A place to be (re)educated in Newspeak

Sunday, March 20, 2011

The Truthiness Is Out There

For the past 5 years or so, I (like many others) have argued that Javascript is the assembly language of the internet platform. Over this period, some of the obstacles that limit the applicability of said platform have been slowly pushed aside. Things like client side storage, or decent performance.

However, Javascript remains a seriously limited language for platform implementation. Here are some of the problems.

Concurrency primitives. There aren’t any. Now I really should be thankful for that, as the last thing I want is another shared-state concurrency threading model a la Java. And yet, ingrate that I am, I remain dissatisfied. Yes, I can write my own scheduler to provide pseudo-concurrency, but there are no primitives that let me find out how much true concurrency is available and to let me use it. Nor is there any efficient way for me to preempt an activity.

This lack of appropriate primitives for platform construction is a recurring theme. Take serialization for example. If I need to write a serializer that can incrementally store and retrieve arbitrary objects (say, because I want to implement orthogonal persistence) , I hit difficulties with things like closures. A closure in Javascript is a black box. This makes sense most of the time - but not for the system designer. One wants mechanisms that permit manipulation of the structure of all program elements - closures, prototypes, what have you.
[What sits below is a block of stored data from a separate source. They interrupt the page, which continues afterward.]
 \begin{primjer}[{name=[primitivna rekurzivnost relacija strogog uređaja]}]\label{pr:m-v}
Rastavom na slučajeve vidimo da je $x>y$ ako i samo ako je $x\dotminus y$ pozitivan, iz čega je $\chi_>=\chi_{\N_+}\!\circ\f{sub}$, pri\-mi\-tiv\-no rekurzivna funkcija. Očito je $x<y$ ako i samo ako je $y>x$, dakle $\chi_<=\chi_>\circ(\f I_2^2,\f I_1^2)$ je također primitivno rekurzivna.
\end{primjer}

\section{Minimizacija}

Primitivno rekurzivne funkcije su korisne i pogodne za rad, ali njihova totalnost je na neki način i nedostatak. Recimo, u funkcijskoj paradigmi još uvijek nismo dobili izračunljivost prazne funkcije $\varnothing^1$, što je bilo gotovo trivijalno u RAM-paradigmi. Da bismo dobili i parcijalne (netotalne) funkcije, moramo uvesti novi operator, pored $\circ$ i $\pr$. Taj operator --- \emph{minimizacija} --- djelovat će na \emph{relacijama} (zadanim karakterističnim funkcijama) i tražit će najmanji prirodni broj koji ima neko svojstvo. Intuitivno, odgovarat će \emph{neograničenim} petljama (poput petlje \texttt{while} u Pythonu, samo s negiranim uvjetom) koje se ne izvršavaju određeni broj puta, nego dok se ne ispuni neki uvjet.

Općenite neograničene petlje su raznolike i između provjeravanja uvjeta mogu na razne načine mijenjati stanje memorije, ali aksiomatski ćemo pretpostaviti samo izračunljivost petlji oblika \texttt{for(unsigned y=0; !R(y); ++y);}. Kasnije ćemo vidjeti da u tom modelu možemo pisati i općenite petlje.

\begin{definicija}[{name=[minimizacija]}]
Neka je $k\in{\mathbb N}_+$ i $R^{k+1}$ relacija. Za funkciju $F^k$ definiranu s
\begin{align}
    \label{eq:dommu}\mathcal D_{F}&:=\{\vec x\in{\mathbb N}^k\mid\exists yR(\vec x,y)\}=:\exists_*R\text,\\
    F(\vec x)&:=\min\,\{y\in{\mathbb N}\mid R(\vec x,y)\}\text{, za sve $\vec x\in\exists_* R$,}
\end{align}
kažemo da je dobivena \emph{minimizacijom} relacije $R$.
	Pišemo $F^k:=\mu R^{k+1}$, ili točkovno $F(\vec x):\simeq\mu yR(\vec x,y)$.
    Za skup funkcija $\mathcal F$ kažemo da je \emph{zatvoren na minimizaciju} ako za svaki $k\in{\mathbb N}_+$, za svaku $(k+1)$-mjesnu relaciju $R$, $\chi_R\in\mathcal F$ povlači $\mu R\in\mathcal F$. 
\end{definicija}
Of course, the challenge is to do this while preserving security. Not everyone should be able to do this - but a program should be able to do it on its own objects, for example.
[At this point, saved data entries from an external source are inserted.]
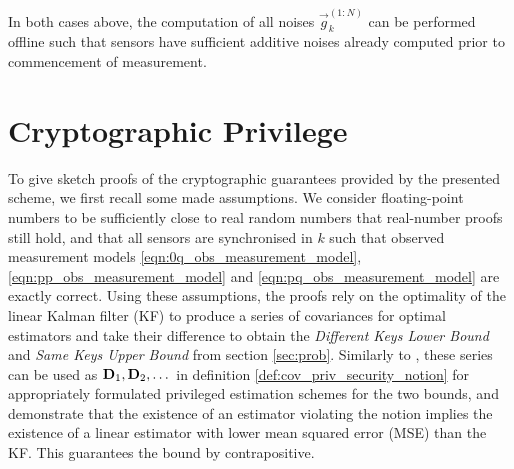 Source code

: \documentclass[conference]{IEEEtran}
\theoremstyle{definition}
\theoremstyle{remark}
\begin{document}
In both cases above, the computation of all noises $\vec{g}_k^{(1:N)}$ can be performed offline such that sensors have sufficient additive noises already computed prior to commencement of measurement.

% 
%                                                                   
%                                                                   
%                                                                   
% 

\section{Cryptographic Privilege}\label{sec:crypto}
To give sketch proofs of the cryptographic guarantees provided by the presented scheme, we first recall some made assumptions. We consider floating-point numbers to be sufficiently close to real random numbers that real-number proofs still hold, and that all sensors are synchronised in $k$ such that observed measurement models \eqref{eqn:0q_obs_measurement_model}, \eqref{eqn:pp_obs_measurement_model} and \eqref{eqn:pq_obs_measurement_model} are exactly correct. Using these assumptions, the proofs rely on the optimality of the linear Kalman filter (KF) \cite{haugBayesianEstimationTracking2012} to produce a series of covariances for optimal estimators and take their difference to obtain the \textit{Different Keys Lower Bound} and \textit{Same Keys Upper Bound} from section \ref{sec:prob}. Similarly to \cite{risticCryptographicallyPrivilegedState2022}, these series can be used as ${{\mathbf{D}}}_1,{{\mathbf{D}}}_2,\dots$ in definition \ref{def:cov_priv_security_notion} for appropriately formulated privileged estimation schemes for the two bounds, and demonstrate that the existence of an estimator violating the notion implies the existence of a linear estimator with lower mean squared error (MSE) than the KF. This guarantees the bound by contrapositive.

% 
% 
\end{document}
Another, somewhat related, problem area is stack manipulation. I want to implement an efficient debugger with fix-and-continue debugging for example. Or resumable exceptions.

Weak pointers are another problem. For example, Newspeak mixins need to track all their invocations, so that when a mixin definition is modified, all classes derived from can be updated. You’d like to use a weak collection of these mixin invocations for that purpose.

I’ve never been happy with the approach that says that the only true encapsulation mechanism in the language is closures. I find that very low level. I want objects that can hide their internals directly (private members) - and of course, I want a mechanism to get around that in some ways, so I can program the system in itself (and write things like serialization).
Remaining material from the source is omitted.